Lors d'une conférence de presse hier, et avant donc l'annonce officielle des résultats, le cheikh Kassem a déclaré « la victoire du Hezbollah au niveau de toutes les municipalités auxquelles il s'est porté candidat dans la mohafazat, soit 80 de 143. Même si dans près de six villes et villages il y a eu une percée d'une ou deux personnes, nous considérons que cette percée a été faite par des proches à nous. Le résultat est le même : la municipalité est parrainée par le Hezbollah, Amal et les forces qui ont coopéré avec nous ». Il a relevé qu'« aucun incident sécuritaire significatif n'a eu lieu, en dépit de courses serrées dans certains cas ». Il a tenu en outre à « remercier le ministère de l'Intérieur et les services sécuritaires et militaires ayant réussi à assurer une atmosphère adéquate dans l'intérêt des élections ».

Il a déclaré enfin une « victoire intégrale à Baalbeck et à Brital, où l'enjeu de la bataille est politique ».

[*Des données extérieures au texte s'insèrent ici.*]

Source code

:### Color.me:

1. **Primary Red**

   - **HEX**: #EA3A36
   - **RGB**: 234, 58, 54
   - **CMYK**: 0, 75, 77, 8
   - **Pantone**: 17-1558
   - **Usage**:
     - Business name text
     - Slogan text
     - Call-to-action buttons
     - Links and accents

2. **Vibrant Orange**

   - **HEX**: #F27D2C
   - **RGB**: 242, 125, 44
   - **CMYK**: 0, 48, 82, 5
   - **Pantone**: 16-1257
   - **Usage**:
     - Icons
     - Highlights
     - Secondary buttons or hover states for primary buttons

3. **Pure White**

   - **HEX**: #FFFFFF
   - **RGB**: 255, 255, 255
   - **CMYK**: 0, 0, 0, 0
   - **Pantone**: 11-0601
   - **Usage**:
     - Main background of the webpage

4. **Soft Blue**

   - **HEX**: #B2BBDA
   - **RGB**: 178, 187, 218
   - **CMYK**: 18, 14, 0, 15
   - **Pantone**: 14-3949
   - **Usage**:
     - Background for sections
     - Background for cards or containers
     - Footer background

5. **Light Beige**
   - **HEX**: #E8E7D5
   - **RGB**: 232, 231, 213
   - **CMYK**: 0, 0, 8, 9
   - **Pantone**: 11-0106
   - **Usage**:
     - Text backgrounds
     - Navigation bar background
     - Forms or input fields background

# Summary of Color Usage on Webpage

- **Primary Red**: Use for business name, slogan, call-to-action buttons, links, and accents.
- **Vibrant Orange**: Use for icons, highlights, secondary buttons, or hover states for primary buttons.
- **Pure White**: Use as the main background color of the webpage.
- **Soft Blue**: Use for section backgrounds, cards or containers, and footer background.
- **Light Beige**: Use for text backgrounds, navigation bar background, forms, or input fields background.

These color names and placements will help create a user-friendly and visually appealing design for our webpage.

(Lire aussi : Ils votent pour le changement, pour les grandes familles, ou sans illusion : paroles d'électeurs, de Beyrouth à Zahlé)

 

« Silence radio »
Prise sous l'angle politique, la victoire du Hezbollah n'est que numérique. L'écart est faible entre les deux listes du Hezbollah et de « Baalbeck ma ville » (seulement 700 voix entre le dernier sur la liste du parti chiite et le premier sur la liste de Ghaleb Yaghi – ce dernier a été troisième de liste). Dans la nuit de dimanche à lundi, dans la foulée des décomptes, certains habitants avaient pourtant prévu trois percées possibles par la liste de M. Yaghi. Plus significatif que les résultats, le taux de boycottage du scrutin par les chiites de la ville, précisément dans deux principaux quartiers chiites : al-Reech al-Charqi (7 760 électeurs chiites) et al-Reech al-Gharbi (près de 6 000 électeurs chiites). Un habitant rapporte notamment le boycottage par les familles Mortada, Awada et al-Awta, qui comptent respectivement 600 à 700 voix.

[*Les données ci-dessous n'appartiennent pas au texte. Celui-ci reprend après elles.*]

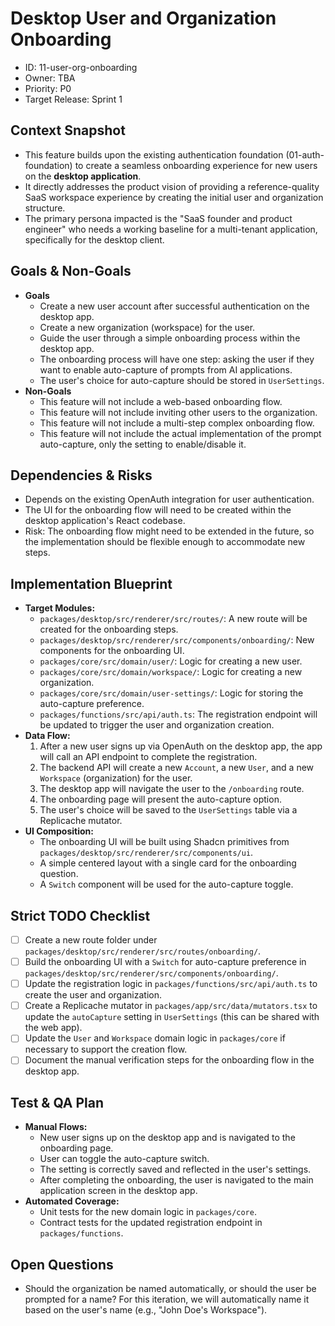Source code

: # Desktop User and Organization Onboarding
- ID: 11-user-org-onboarding
- Owner: TBA
- Priority: P0
- Target Release: Sprint 1

## Context Snapshot
- This feature builds upon the existing authentication foundation (01-auth-foundation) to create a seamless onboarding experience for new users on the **desktop application**.
- It directly addresses the product vision of providing a reference-quality SaaS workspace experience by creating the initial user and organization structure.
- The primary persona impacted is the "SaaS founder and product engineer" who needs a working baseline for a multi-tenant application, specifically for the desktop client.

## Goals & Non-Goals
- **Goals**
  - Create a new user account after successful authentication on the desktop app.
  - Create a new organization (workspace) for the user.
  - Guide the user through a simple onboarding process within the desktop app.
  - The onboarding process will have one step: asking the user if they want to enable auto-capture of prompts from AI applications.
  - The user's choice for auto-capture should be stored in `UserSettings`.
- **Non-Goals**
  - This feature will not include a web-based onboarding flow.
  - This feature will not include inviting other users to the organization.
  - This feature will not include a multi-step complex onboarding flow.
  - This feature will not include the actual implementation of the prompt auto-capture, only the setting to enable/disable it.

## Dependencies & Risks
- Depends on the existing OpenAuth integration for user authentication.
- The UI for the onboarding flow will need to be created within the desktop application's React codebase.
- Risk: The onboarding flow might need to be extended in the future, so the implementation should be flexible enough to accommodate new steps.

## Implementation Blueprint
- **Target Modules:**
  - `packages/desktop/src/renderer/src/routes/`: A new route will be created for the onboarding steps.
  - `packages/desktop/src/renderer/src/components/onboarding/`: New components for the onboarding UI.
  - `packages/core/src/domain/user/`: Logic for creating a new user.
  - `packages/core/src/domain/workspace/`: Logic for creating a new organization.
  - `packages/core/src/domain/user-settings/`: Logic for storing the auto-capture preference.
  - `packages/functions/src/api/auth.ts`: The registration endpoint will be updated to trigger the user and organization creation.
- **Data Flow:**
  1. After a new user signs up via OpenAuth on the desktop app, the app will call an API endpoint to complete the registration.
  2. The backend API will create a new `Account`, a new `User`, and a new `Workspace` (organization) for the user.
  3. The desktop app will navigate the user to the `/onboarding` route.
  4. The onboarding page will present the auto-capture option.
  5. The user's choice will be saved to the `UserSettings` table via a Replicache mutator.
- **UI Composition:**
  - The onboarding UI will be built using Shadcn primitives from `packages/desktop/src/renderer/src/components/ui`.
  - A simple centered layout with a single card for the onboarding question.
  - A `Switch` component will be used for the auto-capture toggle.

## Strict TODO Checklist
- [ ] Create a new route folder under `packages/desktop/src/renderer/src/routes/onboarding/`.
- [ ] Build the onboarding UI with a `Switch` for auto-capture preference in `packages/desktop/src/renderer/src/components/onboarding/`.
- [ ] Update the registration logic in `packages/functions/src/api/auth.ts` to create the user and organization.
- [ ] Create a Replicache mutator in `packages/app/src/data/mutators.tsx` to update the `autoCapture` setting in `UserSettings` (this can be shared with the web app).
- [ ] Update the `User` and `Workspace` domain logic in `packages/core` if necessary to support the creation flow.
- [ ] Document the manual verification steps for the onboarding flow in the desktop app.

## Test & QA Plan
- **Manual Flows:**
  - New user signs up on the desktop app and is navigated to the onboarding page.
  - User can toggle the auto-capture switch.
  - The setting is correctly saved and reflected in the user's settings.
  - After completing the onboarding, the user is navigated to the main application screen in the desktop app.
- **Automated Coverage:**
  - Unit tests for the new domain logic in `packages/core`.
  - Contract tests for the updated registration endpoint in `packages/functions`.

## Open Questions
- Should the organization be named automatically, or should the user be prompted for a name? For this iteration, we will automatically name it based on the user's name (e.g., "John Doe's Workspace").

À L'OLJ, Ghaleb Yaghi se dit satisfait du scrutin, qui « prouve que le mécontentement des habitants est réel ». Comme l'est l'embarras du Hezbollah dans le montage de sa victoire. Des habitants décrivent à L'OLJ l'anomalie de la procédure de décompte des votes à Baalbeck : les coupures d'électricité dans les bureaux de vote établis dans certains quartiers sunnites (le taux de participation des sunnites était de 5 171 sur 8 900 –une affluence plus importante qu'en 2010) ; le transport de certaines urnes directement des bureaux de vote au Palais de justice, sans passer par le Sérail ; le retrait d'un juge refusant de valider les rapports soumis par les bureaux de vote après le décompte, et qui a fini par être remplacé par un suppléant seulement aux premières heures de l'aube... « J'ai tenté en vain de contacter le Premier ministre et le ministre de l'Intérieur, dont l'associé m'a renvoyé à la hotline du ministère », déplore Ghaleb Yaghi à L'OLJ.

Un silence radio qui sera aussi celui des partisans du Hezbollah, hier à Baalbeck. « Les célébrations de la victoire n'ont presque pas eu lieu », rapporte un habitant. Qui pointe aussi du doigt « la passivité suspecte du courant du Futur ».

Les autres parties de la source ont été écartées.